Problem to solve >> The answer must be a single number: how many lines of the records below hold the word "числа".

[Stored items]
- - - -

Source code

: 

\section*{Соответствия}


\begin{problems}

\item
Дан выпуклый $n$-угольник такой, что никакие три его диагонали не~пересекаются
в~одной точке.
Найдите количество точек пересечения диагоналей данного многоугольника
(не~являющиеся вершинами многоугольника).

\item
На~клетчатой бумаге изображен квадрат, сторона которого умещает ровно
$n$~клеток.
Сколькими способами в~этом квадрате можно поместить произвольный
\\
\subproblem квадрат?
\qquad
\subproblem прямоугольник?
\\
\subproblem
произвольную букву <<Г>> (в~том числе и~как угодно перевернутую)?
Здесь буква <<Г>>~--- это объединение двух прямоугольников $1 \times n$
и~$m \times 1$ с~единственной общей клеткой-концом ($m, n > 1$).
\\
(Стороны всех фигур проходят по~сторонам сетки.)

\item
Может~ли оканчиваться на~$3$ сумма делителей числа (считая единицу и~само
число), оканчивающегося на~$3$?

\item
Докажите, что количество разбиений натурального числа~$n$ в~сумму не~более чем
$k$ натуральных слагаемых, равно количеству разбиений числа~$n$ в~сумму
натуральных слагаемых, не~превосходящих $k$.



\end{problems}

- - - -

Response below >> 3